Action item: Return a copy of each line in the listing that includes the word "results".

=======

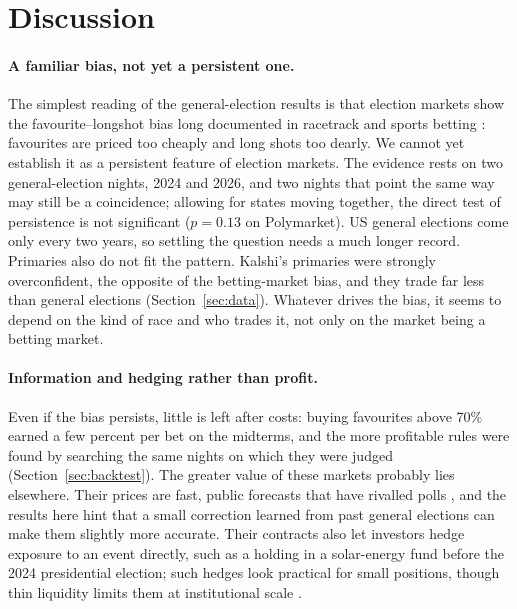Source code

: \section{Discussion}\label{sec:discussion}

\paragraph{A familiar bias, not yet a persistent one.} The simplest reading of the general-election results is that
election markets show the favourite--longshot bias long documented in racetrack and sports betting
\citep{griffith1949,thaler1988,snowberg2010}: favourites are priced too cheaply and long shots too dearly. We cannot yet
establish it as a persistent feature of election markets. The evidence rests on two general-election nights, 2024 and
2026, and two nights that point the same way may still be a coincidence; allowing for states moving together, the
direct test of persistence is not significant ($p = 0.13$ on Polymarket). US general elections come only every two
years, so settling the question needs a much longer record. Primaries also do not fit the pattern. Kalshi's primaries
were strongly overconfident, the opposite of the betting-market bias, and they trade far less than general elections
(Section~\ref{sec:data}). Whatever drives the bias, it seems to depend on the kind of race and who trades it, not only
on the market being a betting market.

\paragraph{Information and hedging rather than profit.} Even if the bias persists, little is left after costs: buying
favourites above 70\% earned a few percent per bet on the midterms, and the more profitable rules were found by
searching the same nights on which they were judged (Section~\ref{sec:backtest}). The greater value of these markets
probably lies elsewhere. Their prices are fast, public forecasts that have rivalled polls
\citep{berg2008,rothschild2009}, and the results here hint that a small correction learned from past general elections can make
them slightly more accurate. Their contracts also let investors hedge exposure to an event directly, such as a holding in a solar-energy
fund before the 2024 presidential election; such hedges look practical for small positions, though thin liquidity
limits them at institutional scale \citep{kirillov2026hedge}.

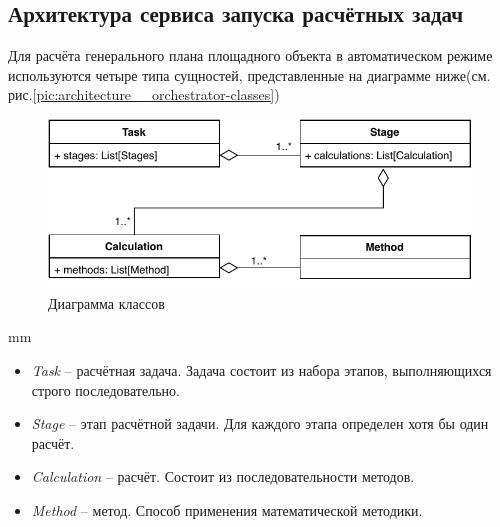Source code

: \subsection*{\large{Архитектура сервиса запуска расчётных задач}}



Для расчёта генерального плана площадного объекта в автоматическом режиме используются четыре типа сущностей,
представленные на диаграмме ниже(см. рис.\ref{pic:architecture__orchestrator-classes})
\begin{figure}[H]
	\includegraphics[width=\textwidth]{architecture/pictures/orchestrator/classes}
	\caption{Диаграмма классов}
	\label{pic:architecture__orchestrator-classes-1}
\end{figure}
 mm

\begin{itemize}
	\item {
		\textit{Task} -- расчётная задача. Задача состоит из набора этапов, выполняющихся строго последовательно.
	}
	\item {
		\textit{Stage} -- этап расчётной задачи. Для каждого этапа определен хотя бы один расчёт.
	}
	\item {
		\textit{Calculation} -- расчёт. Состоит из последовательности методов.
	}
	\item {
		\textit{Method} -- метод. Способ применения математической методики.
	}
\end{itemize}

=======

Output for this task:
\paragraph{A familiar bias, not yet a persistent one.} The simplest reading of the general-election results is that
\citep{berg2008,rothschild2009}, and the results here hint that a small correction learned from past general elections can make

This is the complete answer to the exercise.